While looking through a side window Stephanie placed both hands on roof of the car.

The driver of another car approaching the scene saw the huge fireball immediately after she touched the car. Nothing was left of Stephanie, age 27, mother of two.

The drunk driver wasn't charged with any crime since his brother was a local politician.

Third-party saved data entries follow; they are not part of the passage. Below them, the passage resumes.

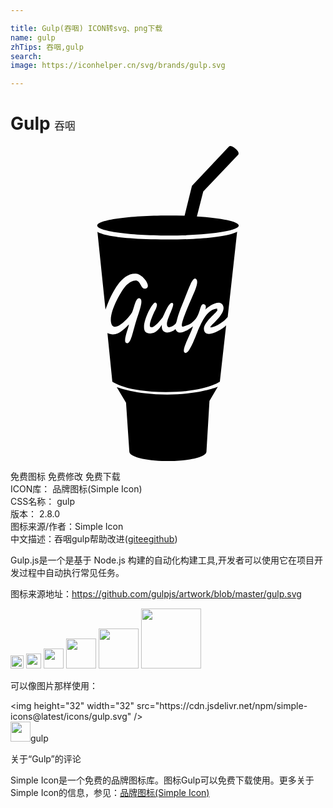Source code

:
 ```yaml
---

title: Gulp(吞咽) ICON转svg、png下载
name: gulp
zhTips: 吞咽,gulp
search: 
image: https://iconhelper.cn/svg/brands/gulp.svg

---
```


# Gulp  <small style="font-size: 60%;font-weight: 100">吞咽</small>

<div id="svg" class="svg-wrap">
<svg role="img" viewBox="0 0 24 24" xmlns="http://www.w3.org/2000/svg"><title>Gulp icon</title><path d="M15.156 19.432l.636-1.084s-1.444.591-3.86.591c-2.418 0-3.84-.568-3.84-.568l.711 1.183.252 3.729c0 .403 1.314.718 2.936.718 1.623 0 2.938-.314 2.938-.718l.229-3.835v-.016zm.615-7.046c-.769.046-1.153.903-1.539 1.805-.143.33-.63 1.737-.948 1.563-.318-.173.413-1.329.619-2.017-.237.174-1.105.849-1.329.215-.358.314-1.129.48-1.042-.329-.191.345-.621.823-1.139.614-.673-.255.395-2.411.66-2.307.266.121-.053.6-.136.794-.186.419-.398.958-.255 1.063.24.194.904-.703.919-.719.124-.165.479-1.229.763-1.107.285.134-.711 1.541-.34 1.826.076.06.383-.03.569-.239.12-.12.078-.42.479-1.378.404-.959.764-2.156 1.039-2.066s.049.703-.051.943c-.464 1.078-1.268 2.844-.89 2.71.374-.135.569-.135.943-.569.374-.434.345-1.152.599-1.137.24.014.21.254.15.418.24-.27 1.152-.868 1.363-.284.254.688-1.304 1.692-.914 1.632.375-.045.988-.434 1.258-.793l.719-6.5s-.734.6-5.361.6-5.284-.584-5.284-.584l.613 5.93c.33-.928 1.108-2.814 2.322-2.74.554.03 1.303 1.109.658 1.139-.27.015-.3-.539-.614-.614-.239-.046-.554.135-.763.345-.404.404-1.304 2.006-1.184 2.801.15 1.018 1.407-.346 1.617-.75.149-.283.254-1.138.568-1.048.33.09-.029.974-.27 1.737-.27.869-.404 1.781-.732 1.676-.33-.104.209-1.227.178-1.422-.313.299-.883 1.02-1.631.659l.374 3.699s1.019.793 4.073.793 4.118-.793 4.118-.793l.479-4.283c-.389.39-1.617 1.063-1.692.3-.059-.614 1.333-1.498.974-1.514l.06-.069zM17.346.669l-2.659 2.8-.486 1.901c1.881.12 3.189.386 3.189.694 0 .419-2.414.757-5.391.757s-5.39-.343-5.39-.763c0-.419 2.414-.764 5.391-.764.423 0 .844 0 1.264.016l.561-2.276L16.65.039c.068-.09.28-.015.474.15.194.149.299.344.239.434v.03l-.017.016zm-3.834 5.795s-.523 0-.61-.08c-.022-.025-.036-.058-.036-.09 0-.058.039-.091.09-.11l.044.075c-.021.006-.029.015-.033.023 0 .041.314.069.555.066.239-.003.531-.023.533-.064 0-.012-.023-.023-.061-.033l.045-.072c.063.02.117.058.117.121 0 .11-.141.128-.23.141-.107.015-.412.023-.412.023h-.002z"/></svg>
</div>
<detail full-name='gulp'></detail>

<div class="detail-page">
<p>
<span><span class="badge-success badge">免费图标</span> <span class="badge-success badge">免费修改</span>  <span class="badge-success badge">免费下载</span> </span>
<br/>
<span>
ICON库：
<span class="badge-secondary badge">品牌图标(Simple Icon)</span> 
</span>
<br/>
<span>
CSS名称：
<span class="badge-secondary badge">gulp</span> 
</span>

<br/>
<span>
版本：
<span class="badge-secondary badge">2.8.0</span> 
</span>
<br/>
<span>图标来源/作者：<span class="badge-light badge">Simple Icon</span></span> 
<br/>
<span class="zh-detail">中文描述：<span class="badge-primary badge">吞咽</span><span class="badge-primary badge">gulp</span><span class="help-link"><span>帮助改进</span>(<a href="https://gitee.com/liuwave/icon-helper/edit/master/json/brands/gulp.json" target="_blank" rel="noopener noreferrer">gitee</a><a href="https://github.com/liuwave/icon-helper/edit/master/json/brands/gulp.json" target="_blank" rel="noopener noreferrer">github</a></span>)</span><br/>
</p>
</div><div class="description description alert alert-light"><p>Gulp.js是一个是基于 Node.js 构建的自动化构建工具,开发者可以使用它在项目开发过程中自动执行常见任务。</p><p>图标来源地址：<a href="https://github.com/gulpjs/artwork/blob/master/gulp.svg" target="_blank" rel="noopener noreferrer">https://github.com/gulpjs/artwork/blob/master/gulp.svg</a></p></div>
<div class="alert alert-dark">
<img height="21" width="21" src="https://cdn.jsdelivr.net/npm/simple-icons@latest/icons/gulp.svg" />
<img height="24" width="24" src="https://cdn.jsdelivr.net/npm/simple-icons@latest/icons/gulp.svg" />
<img height="32" width="32" src="https://cdn.jsdelivr.net/npm/simple-icons@latest/icons/gulp.svg" />
<img height="48" width="48" src="https://cdn.jsdelivr.net/npm/simple-icons@latest/icons/gulp.svg" />
<img height="64" width="64" src="https://cdn.jsdelivr.net/npm/simple-icons@latest/icons/gulp.svg" />
<img height="96" width="96" src="https://cdn.jsdelivr.net/npm/simple-icons@latest/icons/gulp.svg" />

</div>
<div>
  <p>可以像图片那样使用：    
  </p>
  <div class="alert alert-primary" style="font-size: 14px">
    &lt;img height="32" width="32" src="https://cdn.jsdelivr.net/npm/simple-icons@latest/icons/gulp.svg" /&gt;
    <copy-btn content='<img height="32" width="32" src="https://cdn.jsdelivr.net/npm/simple-icons@latest/icons/gulp.svg" />'></copy-btn>
  </div>
  <div class="alert alert-secondary">
    <img height="32" width="32" src="https://cdn.jsdelivr.net/npm/simple-icons@latest/icons/gulp.svg" />gulp
    <copy-btn content="gulp" btn-title="复制图标名称"></copy-btn>
  </div>
</div>

<Vssue title="关于“Gulp”的评论" >关于“Gulp”的评论</Vssue>


<div><p>Simple Icon是一个免费的品牌图标库。图标Gulp可以免费下载使用。更多关于  Simple Icon的信息，参见：<a target="_blank" href="https://iconhelper.cn/brands.html">品牌图标(Simple Icon)</a>
</p></div>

On occasion a random friendly act might end tragically. I apologize for sharing this negative story. On a somewhat strange note to me: her wake (without a body) was on 9-11-2001. Odd that I can remember those dates.


Message 49:

I especially love the crater story:



My sister-in-law touched the roof of the car. Nothing was left of her and there was a large hole in the road afterwards. Her death was reported in the local newspaper.
 memtoo
Joined: 6/2/2016
Msg: 389
Why is it so hard to meet someone?
Posted: 7/11/2016 10:16:22 AM
by the way, before you call me "insenstive", understand I do not believe a word you say. I say it is impossible to explode in a fireball and leave nothign behind but a crater. I say you would have had no way to know if the driver was drunk . . . since he "staggered" away long before the victim touched the car, or that you would have any way of knowing the reason he was NOT prosecuted.

Inother words, I just think you say anything regardless of truth or not.

But you tend to hate lawyers, doctors, politicians. You live in a world where you have a grudge against almost everybody it seems. You are negative and judgmental. A real prize.